Clinton herself does not have to raise the cash to clear the field of effective rivals, explains one Clinton insider, “If a super PAC raises $75 million to $125 million in the next two years, that’s formidable and it indicates that there is really strong support [for her].”
Clinton remains among the best-regarded figures in American politics and any potential rival would be forced to spend massive amounts of time and money to compete. But Clinton insiders say she won’t leave anything to chance if she runs, and in preparation, neither are they.
In the first quarter of 2007 Clinton reported a fundraising total of $36 million, including a $10 million transfer from her Senate campaign. She was ahead of then-Sen. Barack Obama, but not by much — he had raised nearly $26 million, almost entirely from individual donors.

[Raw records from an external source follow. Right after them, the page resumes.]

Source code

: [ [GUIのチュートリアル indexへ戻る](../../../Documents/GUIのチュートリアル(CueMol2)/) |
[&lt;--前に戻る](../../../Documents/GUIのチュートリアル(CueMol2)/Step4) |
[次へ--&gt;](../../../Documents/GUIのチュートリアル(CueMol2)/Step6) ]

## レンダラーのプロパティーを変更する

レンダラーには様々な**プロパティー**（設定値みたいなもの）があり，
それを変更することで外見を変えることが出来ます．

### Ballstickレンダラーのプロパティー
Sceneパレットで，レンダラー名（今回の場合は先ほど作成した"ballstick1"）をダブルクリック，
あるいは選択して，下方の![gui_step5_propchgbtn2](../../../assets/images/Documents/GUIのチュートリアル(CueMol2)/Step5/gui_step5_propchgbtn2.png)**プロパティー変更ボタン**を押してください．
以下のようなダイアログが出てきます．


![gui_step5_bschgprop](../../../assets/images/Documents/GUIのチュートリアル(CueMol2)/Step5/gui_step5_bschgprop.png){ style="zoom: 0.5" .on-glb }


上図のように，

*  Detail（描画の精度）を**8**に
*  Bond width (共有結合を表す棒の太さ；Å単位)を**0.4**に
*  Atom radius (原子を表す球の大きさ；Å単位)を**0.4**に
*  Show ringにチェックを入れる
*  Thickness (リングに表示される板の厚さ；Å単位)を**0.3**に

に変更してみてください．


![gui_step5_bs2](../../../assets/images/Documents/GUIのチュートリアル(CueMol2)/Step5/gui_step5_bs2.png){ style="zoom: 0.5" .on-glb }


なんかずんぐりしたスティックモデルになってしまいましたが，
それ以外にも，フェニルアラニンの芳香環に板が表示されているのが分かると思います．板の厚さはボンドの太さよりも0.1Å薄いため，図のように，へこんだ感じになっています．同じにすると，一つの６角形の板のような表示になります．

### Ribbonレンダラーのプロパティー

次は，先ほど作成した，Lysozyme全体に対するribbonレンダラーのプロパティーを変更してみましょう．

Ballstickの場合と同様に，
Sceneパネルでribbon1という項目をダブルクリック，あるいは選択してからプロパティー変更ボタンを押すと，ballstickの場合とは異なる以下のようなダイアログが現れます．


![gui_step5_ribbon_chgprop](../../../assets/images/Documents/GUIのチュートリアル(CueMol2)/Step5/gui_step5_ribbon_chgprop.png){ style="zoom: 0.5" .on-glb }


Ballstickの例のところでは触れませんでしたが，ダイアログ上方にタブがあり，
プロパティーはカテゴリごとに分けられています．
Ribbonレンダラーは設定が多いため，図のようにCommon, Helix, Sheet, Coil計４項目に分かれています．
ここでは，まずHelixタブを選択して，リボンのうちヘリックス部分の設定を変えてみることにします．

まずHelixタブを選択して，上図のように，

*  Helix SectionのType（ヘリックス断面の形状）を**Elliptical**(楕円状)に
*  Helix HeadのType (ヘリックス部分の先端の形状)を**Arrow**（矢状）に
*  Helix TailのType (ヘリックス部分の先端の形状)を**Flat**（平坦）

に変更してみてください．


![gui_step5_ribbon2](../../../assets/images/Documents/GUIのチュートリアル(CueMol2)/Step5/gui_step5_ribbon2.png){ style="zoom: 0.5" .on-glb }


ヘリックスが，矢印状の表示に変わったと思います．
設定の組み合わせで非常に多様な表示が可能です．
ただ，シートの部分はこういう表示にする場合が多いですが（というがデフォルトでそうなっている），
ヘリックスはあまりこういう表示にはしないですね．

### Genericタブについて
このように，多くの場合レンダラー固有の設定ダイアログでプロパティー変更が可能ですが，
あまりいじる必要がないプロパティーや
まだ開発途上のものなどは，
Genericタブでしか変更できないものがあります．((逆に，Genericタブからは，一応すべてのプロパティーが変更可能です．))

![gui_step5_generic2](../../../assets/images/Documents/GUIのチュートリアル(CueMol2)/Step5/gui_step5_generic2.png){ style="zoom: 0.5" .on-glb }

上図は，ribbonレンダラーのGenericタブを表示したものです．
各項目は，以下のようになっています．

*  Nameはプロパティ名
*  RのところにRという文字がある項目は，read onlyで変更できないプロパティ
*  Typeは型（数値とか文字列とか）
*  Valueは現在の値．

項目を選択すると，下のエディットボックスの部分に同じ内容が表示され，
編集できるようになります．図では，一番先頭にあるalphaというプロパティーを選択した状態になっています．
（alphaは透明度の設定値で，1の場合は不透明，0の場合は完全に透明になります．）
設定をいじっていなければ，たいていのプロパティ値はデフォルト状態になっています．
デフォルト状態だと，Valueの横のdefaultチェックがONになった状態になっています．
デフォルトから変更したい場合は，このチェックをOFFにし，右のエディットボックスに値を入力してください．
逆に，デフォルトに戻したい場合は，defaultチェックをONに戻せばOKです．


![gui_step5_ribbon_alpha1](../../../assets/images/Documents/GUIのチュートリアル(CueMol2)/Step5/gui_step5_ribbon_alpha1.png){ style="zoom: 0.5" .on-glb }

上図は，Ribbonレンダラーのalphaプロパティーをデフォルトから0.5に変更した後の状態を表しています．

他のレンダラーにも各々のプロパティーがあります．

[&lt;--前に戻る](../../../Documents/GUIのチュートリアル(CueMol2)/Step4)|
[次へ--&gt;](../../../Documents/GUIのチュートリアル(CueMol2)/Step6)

Now, Clinton backers and Democratic operatives agree she or allies would need to raise multiples of that figure to clear the field of serious challengers in 2016 — and a year earlier. More than a half-dozen senior Democratic officials and Hillary confidants puts the goal at roughly $100 million by the end of 2014, a marker no other Democrat could approach so soon.

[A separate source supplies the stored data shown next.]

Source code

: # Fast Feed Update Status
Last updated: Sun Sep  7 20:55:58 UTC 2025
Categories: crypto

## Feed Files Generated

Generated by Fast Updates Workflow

“We’ve learned our lesson,” said the Clinton insider.
Supporters are ready to begin fundraising through the super PAC Ready For Hillary. “I’ve told her supporters — get a super PAC and raise a ton of money,” said one top Obama campaign adviser. “That’s how you clear the field.”
And Democrats believe Clinton has the luxury of waiting until mid-2015 to pull the trigger on a presidential run.
“If she announced today she’d probably drop 20 points,” the Clinton insider said. “That’s why she waits, and that’s why the super PAC helps — she can build without being seen.”
Not since 1951 has there been such a strong draft movement in either from the grassroots to the donor class. And unlike with Eisenhower, Clinton confidants are giving their blessing to the effort.
“[Ready for Hillary] in my view is extraordinarily credible,” said the Clinton insider. “It has only Secretary Clinton’s interest at heart.” Former adviser James Carville lent his name to the super PAC for use in a fundraising email last week and fundraiser Harold Ickes is advising the group.
A $100 million goal is now well within reach thanks in part to the Citizens United decision allowing unlimited personal and corporate donors to independent groups.
“This super PAC can line up some major donors and also organize the grassroots — throw some surrogates in and it’s easy,” said one Democratic strategist.
Asked if the target can be hit, the Clinton insider replied simply, “yes.”
One adviser to a potential rival put the figure far lower: “Her entrance into the race all but clears the field,” the adviser said.